6.3.1 Higher-order explicit methods
There are ways of achieving higher order without using implicitness. Assume that we have computed an approximation \(Y_{j-1}\) to \(y(t_{j-1})\). The improved Euler method uses first the standard Euler method to get an approximation \(\widehat Y_{j}\) to \(y(t_{j})\) and then the trapezoidal rule to improve it: \[\begin{align} \widehat Y_{j}% & = Y_{j-1}+hf(Y_{j-1})\qquad\qquad\qquad\quad \text{“prediction"}\\ Y_{j} & = Y_{j-1}+\frac h2\Big(f(Y_{j-1})+f(\widehat{Y}_j)\Big) \qquad \text{“correction"} \end{align}\] This method fits into the framework of Theorem 6.1 because it can be written: \[ Y_{j} = Y_{j-1} + \frac h2\Big(f(Y_{j-1}) + f\big(Y_{j-1} + hf(Y_{j-1})\big)\Big), % = Y_n + h f_h(Y_j) \] which is of the form (6.8) with \(F_h(Y) := \frac{1}{2} f(Y) + \frac 12 f\big(Y + hf(Y)\big).\) The truncation error is \[ \tau_j = \frac{y(t_{j}) - y(t_{j-1})}{h} - \frac{1}{2} \big(f(y(t_{j-1})) + f\big(y(t_{j-1}) + h f(y(t_{j-1}))\big), \] and it turns out that \(\|\tau_j\| = \mathcal{O}(h^2)\) for sufficiently smooth \(f\) (see Problem E8.2).
Moreover if \(f\) is Lipschitz then so is \(F_h\), since \[\begin{align*} | F_h(Y) - F_h(Z)| &\leq \frac 12 | f(Y) - f(Z) | + \frac 12 | f(Y + hf(Y)) - f(Z + h f(Z)) |\\ &\leq \frac L2 | Y - Z | + \frac L2 | (Y + hf(Y)) - (Z + h f(Z)) |\\ &\leq L | Y - Z | + \frac {hL}2 | f(Y) - f(Z) | \leq \bigg(L + \frac{1}{2} hL^2\bigg)| Y - Z |. \end{align*}\]
So under these conditions, Theorem 6.1 implies that the improved Euler method converges with order \(\mathcal{O}(h^2)\), at the small additional cost of an extra evaluation of \(f\) at each time step.
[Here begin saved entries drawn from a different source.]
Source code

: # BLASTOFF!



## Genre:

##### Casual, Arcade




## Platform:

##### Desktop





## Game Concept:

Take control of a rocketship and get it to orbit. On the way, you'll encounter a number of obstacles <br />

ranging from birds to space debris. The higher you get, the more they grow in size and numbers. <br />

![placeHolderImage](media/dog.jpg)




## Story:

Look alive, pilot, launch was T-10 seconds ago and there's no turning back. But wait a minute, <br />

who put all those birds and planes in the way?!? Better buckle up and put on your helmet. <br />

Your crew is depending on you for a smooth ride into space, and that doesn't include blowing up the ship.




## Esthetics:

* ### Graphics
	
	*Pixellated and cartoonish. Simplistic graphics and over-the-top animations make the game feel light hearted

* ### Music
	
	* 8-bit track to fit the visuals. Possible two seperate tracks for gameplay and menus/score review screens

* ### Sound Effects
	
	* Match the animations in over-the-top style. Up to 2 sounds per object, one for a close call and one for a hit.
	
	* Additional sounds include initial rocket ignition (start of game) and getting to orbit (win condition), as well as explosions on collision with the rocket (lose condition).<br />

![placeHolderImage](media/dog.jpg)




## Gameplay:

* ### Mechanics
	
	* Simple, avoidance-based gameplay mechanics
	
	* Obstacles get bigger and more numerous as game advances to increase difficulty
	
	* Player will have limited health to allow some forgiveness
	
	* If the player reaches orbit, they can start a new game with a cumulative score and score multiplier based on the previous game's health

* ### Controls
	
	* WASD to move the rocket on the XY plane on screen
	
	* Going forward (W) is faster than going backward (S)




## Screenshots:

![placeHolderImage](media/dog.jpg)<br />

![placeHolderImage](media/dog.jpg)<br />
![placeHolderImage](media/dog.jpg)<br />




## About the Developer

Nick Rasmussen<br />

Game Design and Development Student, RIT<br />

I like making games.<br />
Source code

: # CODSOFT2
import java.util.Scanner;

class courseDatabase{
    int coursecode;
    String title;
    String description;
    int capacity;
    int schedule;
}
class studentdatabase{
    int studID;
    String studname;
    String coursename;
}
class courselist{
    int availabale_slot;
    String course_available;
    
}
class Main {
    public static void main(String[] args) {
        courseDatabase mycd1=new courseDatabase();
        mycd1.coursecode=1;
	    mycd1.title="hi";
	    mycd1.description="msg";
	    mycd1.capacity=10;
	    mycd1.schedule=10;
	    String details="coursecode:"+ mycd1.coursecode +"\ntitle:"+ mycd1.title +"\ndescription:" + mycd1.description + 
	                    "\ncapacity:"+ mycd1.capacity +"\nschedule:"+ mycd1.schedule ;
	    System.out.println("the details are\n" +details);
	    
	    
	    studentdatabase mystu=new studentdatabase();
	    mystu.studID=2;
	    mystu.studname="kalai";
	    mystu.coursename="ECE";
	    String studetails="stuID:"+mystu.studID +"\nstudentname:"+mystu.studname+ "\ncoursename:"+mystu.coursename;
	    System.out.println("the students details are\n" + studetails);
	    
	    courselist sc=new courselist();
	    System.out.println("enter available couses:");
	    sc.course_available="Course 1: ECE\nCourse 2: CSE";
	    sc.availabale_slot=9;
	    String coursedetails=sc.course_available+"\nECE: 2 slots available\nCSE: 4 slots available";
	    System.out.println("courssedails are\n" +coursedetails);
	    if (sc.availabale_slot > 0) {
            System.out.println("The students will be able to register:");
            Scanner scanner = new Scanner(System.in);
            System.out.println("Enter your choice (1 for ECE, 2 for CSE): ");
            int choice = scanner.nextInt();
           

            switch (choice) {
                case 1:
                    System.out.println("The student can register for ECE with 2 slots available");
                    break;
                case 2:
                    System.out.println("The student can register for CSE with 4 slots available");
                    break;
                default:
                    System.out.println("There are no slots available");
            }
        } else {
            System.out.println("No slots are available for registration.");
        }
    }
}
Higher-order methods can be built up using more evaluations of \(f\). In general these methods are called Runge-Kutta methods.
Example 6.5 Let \[\begin{equation*} \left. \begin{aligned} K_1&=f(Y_0),\\ K_2&=f\Big(Y_0+\frac h2 K_1\Big),\\ K_3&=f\Big(Y_0+\frac h2 K_2\Big),\\[3pt] K_4&=f\big(Y_0+hK_3\big),\\[2pt] Y_1&=Y_0+\frac{h}{6}\big(K_1+2K_2+2K_3+K_4\big). \end{aligned} \right\} \end{equation*}\]
This is a fourth order Runge-Kutta method (requires some analysis).